Consider the vector of $n$ Ito processes
$$ d \mathbf{X}_t = \mathbf{\mu}(\mathbf{X}_t,t)dt + \Sigma(\mathbf{X}_t,t)d\mathbf{W}_t $$
where $\mathbf{\mu} \in \mathbb{R}^n$ and $\Sigma \in \mathbb{R}^{n \times n}$. Let $f$ be a twice continuously differentiable real-valued function of $n$ real variables, so $f: \mathbb{R}^n \to \mathbb{R}$. Ito's lemma in multiple dimensions tells us $$ df(\mathbf{X}) = \sum_{i=1}^n \frac{\partial f}{\partial x_i}(\mathbf{X}_t)dX_t^i + \frac{1}{2} \sum_{i,j=1}^n \frac{\partial^2 f}{\partial x_i \partial x_j}(\mathbf{X}_t)dX_t^i dX_t^j. $$ The quantity $df \in \mathbb{R}$, like $f$.

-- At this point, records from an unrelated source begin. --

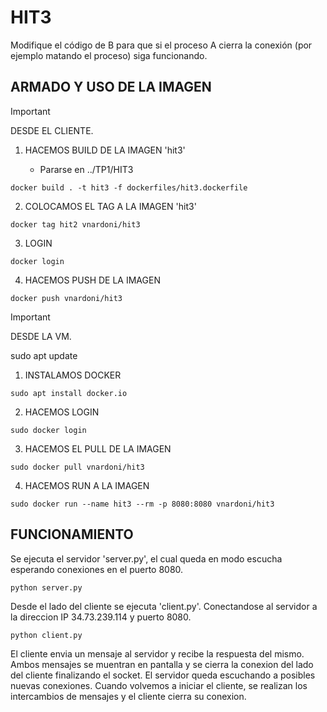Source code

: # HIT3 

Modifique el código de B para que si el proceso A cierra la conexión (por ejemplo matando el proceso) siga funcionando.

## ARMADO Y USO DE LA IMAGEN 

> [!IMPORTANT]
> DESDE EL CLIENTE.

1. HACEMOS BUILD DE LA IMAGEN 'hit3' 

    - Pararse en ../TP1/HIT3

```
docker build . -t hit3 -f dockerfiles/hit3.dockerfile
```

2. COLOCAMOS EL TAG A LA IMAGEN 'hit3' 

```
docker tag hit2 vnardoni/hit3
```

3. LOGIN 

```
docker login
```

4. HACEMOS PUSH DE LA IMAGEN 

```
docker push vnardoni/hit3
```


> [!IMPORTANT]
> DESDE LA VM.

 sudo apt update
 
1. INSTALAMOS DOCKER 

```
sudo apt install docker.io
```

2. HACEMOS LOGIN 

```
sudo docker login
```

3. HACEMOS EL PULL DE LA IMAGEN 

```
sudo docker pull vnardoni/hit3
```

4. HACEMOS RUN A LA IMAGEN 

```
sudo docker run --name hit3 --rm -p 8080:8080 vnardoni/hit3
```

## FUNCIONAMIENTO

Se ejecuta el servidor 'server.py', el cual queda en modo escucha esperando conexiones en el puerto 8080.

```
python server.py
```

Desde el lado del cliente se ejecuta 'client.py'. Conectandose al servidor a la direccion IP 34.73.239.114 y puerto 8080.

```
python client.py
```

El cliente envia un mensaje al servidor y recibe la respuesta del mismo. Ambos mensajes se muentran en pantalla y se cierra la conexion del lado del cliente finalizando el socket. El servidor queda escuchando a posibles nuevas conexiones. Cuando volvemos a iniciar el cliente, se realizan los intercambios de mensajes y el cliente cierra su conexion.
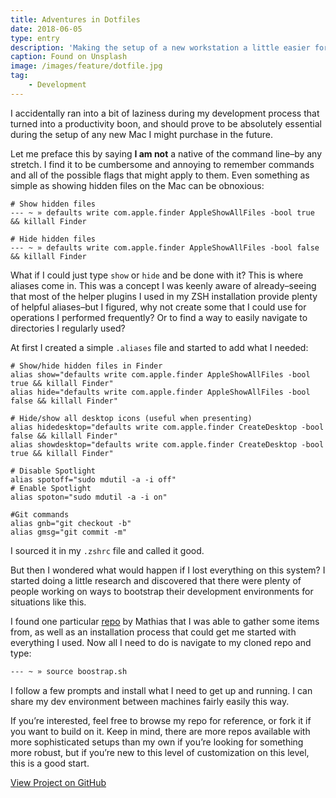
 ```yaml
---
title: Adventures in Dotfiles
date: 2018-06-05
type: entry
description: 'Making the setup of a new workstation a little easier for my future self.'
caption: Found on Unsplash
image: /images/feature/dotfile.jpg
tag:
    - Development
---
```

I accidentally ran into a bit of laziness during my development process that turned into a productivity boon, and should prove to be absolutely essential during the setup of any new Mac I might purchase in the future.

Let me preface this by saying **I am not** a native of the command line–by any stretch. I find it to be cumbersome and annoying to remember commands and all of the possible flags that might apply to them. Even something as simple as showing hidden files on the Mac can be obnoxious:

```bash[terminal]
# Show hidden files
--- ~ » defaults write com.apple.finder AppleShowAllFiles -bool true && killall Finder

# Hide hidden files
--- ~ » defaults write com.apple.finder AppleShowAllFiles -bool false && killall Finder
```

What if I could just type `show` or `hide` and be done with it? This is where aliases come in. This was a concept I was keenly aware of already–seeing that most of the helper plugins I used in my ZSH installation provide plenty of helpful aliases–but I figured, why not create some that I could use for operations I performed frequently? Or to find a way to easily navigate to directories I regularly used?

At first I created a simple `.aliases` file and started to add what I needed:

```bash[.aliases]
# Show/hide hidden files in Finder
alias show="defaults write com.apple.finder AppleShowAllFiles -bool true && killall Finder"
alias hide="defaults write com.apple.finder AppleShowAllFiles -bool false && killall Finder"

# Hide/show all desktop icons (useful when presenting)
alias hidedesktop="defaults write com.apple.finder CreateDesktop -bool false && killall Finder"
alias showdesktop="defaults write com.apple.finder CreateDesktop -bool true && killall Finder"

# Disable Spotlight
alias spotoff="sudo mdutil -a -i off"
# Enable Spotlight
alias spoton="sudo mdutil -a -i on"

#Git commands
alias gnb="git checkout -b"
alias gmsg="git commit -m"
```

I sourced it in my `.zshrc` file and called it good.

But then I wondered what would happen if I lost everything on this system? I started doing a little research and discovered that there were plenty of people working on ways to bootstrap their development environments for situations like this.

I found one particular [repo](https://github.com/mathiasbynens/dotfiles) by Mathias that I was able to gather some items from, as well as an installation process that could get me started with everything I used. Now all I need to do is navigate to my cloned repo and type:

```bash
--- ~ » source boostrap.sh
```

I follow a few prompts and install what I need to get up and running. I can share my dev environment between machines fairly easily this way.

If you’re interested, feel free to browse my repo for reference, or fork it if you want to build on it. Keep in mind, there are more repos available with more sophisticated setups than my own if you’re looking for something more robust, but if you’re new to this level of customization on this level, this is a good start.

[View Project on GitHub](https://github.com/mikemattner/macos-system-setup)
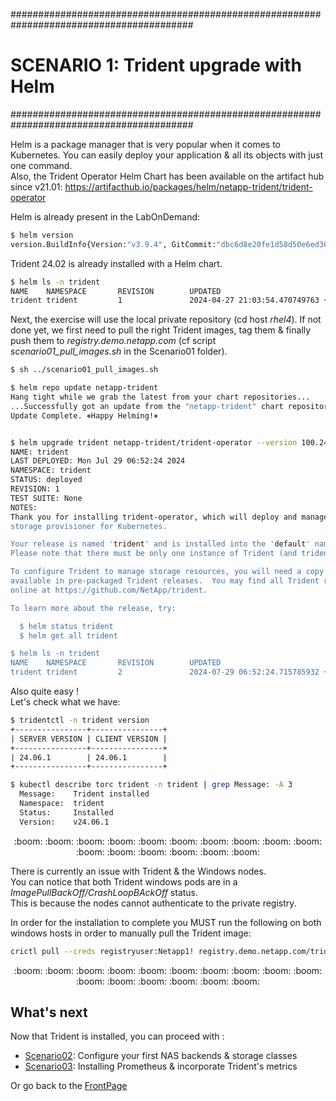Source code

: #########################################################################################
# SCENARIO 1: Trident upgrade with Helm
#########################################################################################

Helm is a package manager that is very popular when it comes to Kubernetes. You can easily deploy your application & all its objects with just one command.  
Also, the Trident Operator Helm Chart has been available on the artifact hub since v21.01:
https://artifacthub.io/packages/helm/netapp-trident/trident-operator

Helm is already present in the LabOnDemand:  
```bash
$ helm version
version.BuildInfo{Version:"v3.9.4", GitCommit:"dbc6d8e20fe1d58d50e6ed30f09a04a77e4c68db", GitTreeState:"clean", GoVersion:"go1.17.13"}
```
Trident 24.02 is already installed with a Helm chart.  
```bash
$ helm ls -n trident
NAME    NAMESPACE       REVISION        UPDATED                                 STATUS          CHART                           APP VERSION
trident trident         1               2024-04-27 21:03:54.470749763 +0000 UTC deployed        trident-operator-100.2402.0     24.02.0
```

Next, the exercise will use the local private repository (cd host _rhel4_). If not done yet, we first need to pull the right Trident images, tag them & finally push them to _registry.demo.netapp.com_ (cf script _scenario01_pull_images.sh_ in the Scenario01 folder).

```bash
$ sh ../scenario01_pull_images.sh 

$ helm repo update netapp-trident
Hang tight while we grab the latest from your chart repositories...
...Successfully got an update from the "netapp-trident" chart repository
Update Complete. ⎈Happy Helming!⎈


$ helm upgrade trident netapp-trident/trident-operator --version 100.2406.1 -n trident --set tridentAutosupportImage=registry.demo.netapp.com/trident-autosupport:24.06.0,operatorImage=registry.demo.netapp.com/trident-operator:24.06.1,tridentImage=registry.demo.netapp.com/trident:24.06.1,tridentSilenceAutosupport=true,windows=true
NAME: trident
LAST DEPLOYED: Mon Jul 29 06:52:24 2024
NAMESPACE: trident
STATUS: deployed
REVISION: 1
TEST SUITE: None
NOTES:
Thank you for installing trident-operator, which will deploy and manage NetApp's Trident CSI
storage provisioner for Kubernetes.

Your release is named 'trident' and is installed into the 'default' namespace.
Please note that there must be only one instance of Trident (and trident-operator) in a Kubernetes cluster.

To configure Trident to manage storage resources, you will need a copy of tridentctl, which is
available in pre-packaged Trident releases.  You may find all Trident releases and source code
online at https://github.com/NetApp/trident.

To learn more about the release, try:

  $ helm status trident
  $ helm get all trident

$ helm ls -n trident
NAME    NAMESPACE       REVISION        UPDATED                                 STATUS          CHART                           APP VERSION
trident trident         2               2024-07-29 06:52:24.715785932 +0000 UTC deployed        trident-operator-100.2406.1     24.06.1
```

Also quite easy !  
Let's check what we have:

```bash
$ tridentctl -n trident version
+----------------+----------------+
| SERVER VERSION | CLIENT VERSION |
+----------------+----------------+
| 24.06.1        | 24.06.1        |
+----------------+----------------+

$ kubectl describe torc trident -n trident | grep Message: -A 3
  Message:    Trident installed
  Namespace:  trident
  Status:     Installed
  Version:    v24.06.1
```

<p align="center">:boom: :boom: :boom: :boom: :boom: :boom: :boom: :boom: :boom: :boom: :boom: :boom: :boom: :boom: :boom: :boom:</p>    

There is currently an issue with Trident & the Windows nodes.  
You can notice that both Trident windows pods are in a _ImagePullBackOff/CrashLoopBAckOff_ status.  
This is because the nodes cannot authenticate to the private registry.  

In order for the installation to complete you MUST run the following on both windows hosts in order to manually pull the Trident image:  
```bash
crictl pull --creds registryuser:Netapp1! registry.demo.netapp.com/trident:24.06.1
```

<p align="center">:boom: :boom: :boom: :boom: :boom: :boom: :boom: :boom: :boom: :boom: :boom: :boom: :boom: :boom: :boom: :boom:</p>  


## What's next

Now that Trident is installed, you can proceed with :  

- [Scenario02](../../Scenario02):  Configure your first NAS backends & storage classes  
- [Scenario03](../../Scenario03):  Installing Prometheus & incorporate Trident's metrics  

Or go back to the [FrontPage](https://github.com/YvosOnTheHub/LabNetApp)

Now, what about vector-values $f$? E.g. with $\mathbf{X_t}$ as above, let $dS_t = \mu(S_t,t)dt + \sigma(S_t,t)dW_t$ and set $f(\mathbf{x},s) = \frac{\mathbf{x}}{s} = (\frac{x_1}{s}, \ldots, \frac{x_n}{s})^T$. This would come up when discounting a vector of assets by a numeraire. Now $f: \mathbb{R}^{n+1} \to \mathbb{R}^n$, so it seems to make sense that the differential $df \in \mathbb{R}^n$, too, but I can't see to find such a statement. How should one handle such a differential?